I have fabric curtain and liner and both are full of frays and pinholes from Book playing with them. Each time I think about buying a new one I decide against it. Once he's out of kitten hood I'll spring for a nice one....if he ever leaves kitten hood.


----------



## Alpaca (Dec 21, 2009)

Not really cuz I never leave my bathroom door open, regardless if I'm in there or not. My litterboxes are elsewhere in the house.

Well, what about lemon/citrus? Or tying the curtain up in a giant knot and curling the end into the knot when you're not using it. (altho that might make him wanna jump and play with it..I dunno)


----------



## CJinCA (Dec 5, 2011)

we have doors for the showers/tub, so not a problem here...maybe you could install a sliding door. I guess it depends on your situation and the type of tub.


----------



## feedmycats (Jan 31, 2012)

Have you tried a waterproof fabric shower curtain? They double duty as a curtain and a liner in one product. They aren't expensive at stores like Wal-Mart and there are some lower priced ones on line. I got mine from my parents and it was just the trick to keep Johnboy from chewing! He did, however, fall into a deep depression once he no longer had plastic to chew on. :lol: :lol:


----------



## dweamgoil (Feb 3, 2010)

feedmycats said:


> Have you tried a waterproof fabric shower curtain? They double duty as a curtain and a liner in one product. They aren't expensive at stores like Wal-Mart and there are some lower priced ones on line. I got mine from my parents and it was just the trick to keep Johnboy from chewing! He did, however, fall into a deep depression once he no longer had plastic to chew on. :lol: :lol:


I will try that next time although the ones I found are not very decorative, but I guess you have to make compromises.


----------



## Kitty-The-Cat (Apr 8, 2012)

I've got my cat's litter boxes in the bathtub and it's got a plastic shower curtain, which I've had no problems with whatsoever.
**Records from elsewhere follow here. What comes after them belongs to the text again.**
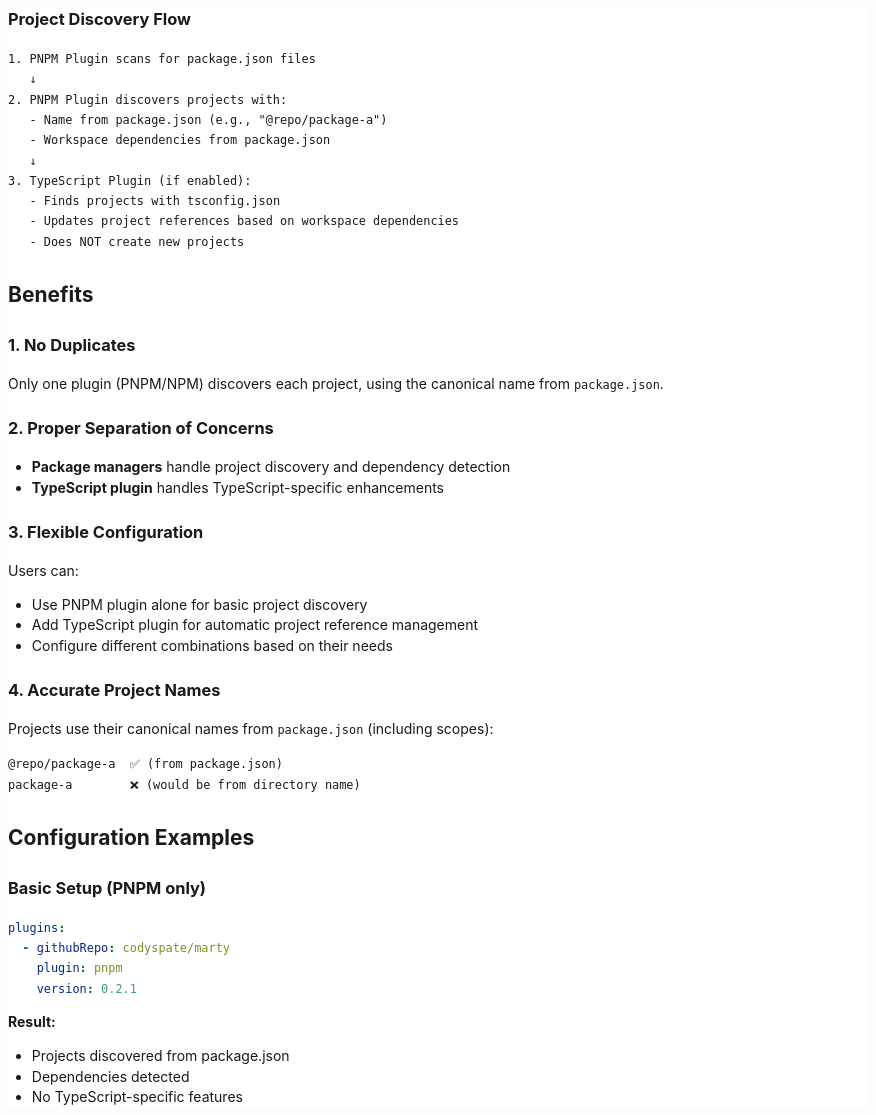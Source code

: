 ### Project Discovery Flow

```
1. PNPM Plugin scans for package.json files
   ↓
2. PNPM Plugin discovers projects with:
   - Name from package.json (e.g., "@repo/package-a")
   - Workspace dependencies from package.json
   ↓
3. TypeScript Plugin (if enabled):
   - Finds projects with tsconfig.json
   - Updates project references based on workspace dependencies
   - Does NOT create new projects
```

## Benefits

### 1. No Duplicates
Only one plugin (PNPM/NPM) discovers each project, using the canonical name from `package.json`.

### 2. Proper Separation of Concerns
- **Package managers** handle project discovery and dependency detection
- **TypeScript plugin** handles TypeScript-specific enhancements

### 3. Flexible Configuration
Users can:
- Use PNPM plugin alone for basic project discovery
- Add TypeScript plugin for automatic project reference management
- Configure different combinations based on their needs

### 4. Accurate Project Names
Projects use their canonical names from `package.json` (including scopes):
```
@repo/package-a  ✅ (from package.json)
package-a        ❌ (would be from directory name)
```

## Configuration Examples

### Basic Setup (PNPM only)
```yaml
plugins:
  - githubRepo: codyspate/marty
    plugin: pnpm
    version: 0.2.1
```

**Result:**
- Projects discovered from package.json
- Dependencies detected
- No TypeScript-specific features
Though I don't have this particular problem with my cat, I often call my cat "destruct-o cat" since she likes to destroy so many things.

Rip it up! Shred it apart! Tear it down! Yeah, so much fun!


----------



## Kobster (Feb 1, 2007)

Nothing to add but Ninja is a shower curtain chewer too. I guess I'm not too bothered by it though.


----------



## Sinatra-Butters (Aug 9, 2010)

Nutmeg decided this week she needed to get to the top of the liner, so she tore it to shreds. Eric and I both seem to encourage their bad behavior, as we both had the same reaction, "We needed a new one anyway, whatever!"


----------



## feedmycats (Jan 31, 2012)

dweamgoil said:


> I will try that next time although the ones I found are not very decorative, but I guess you have to make compromises.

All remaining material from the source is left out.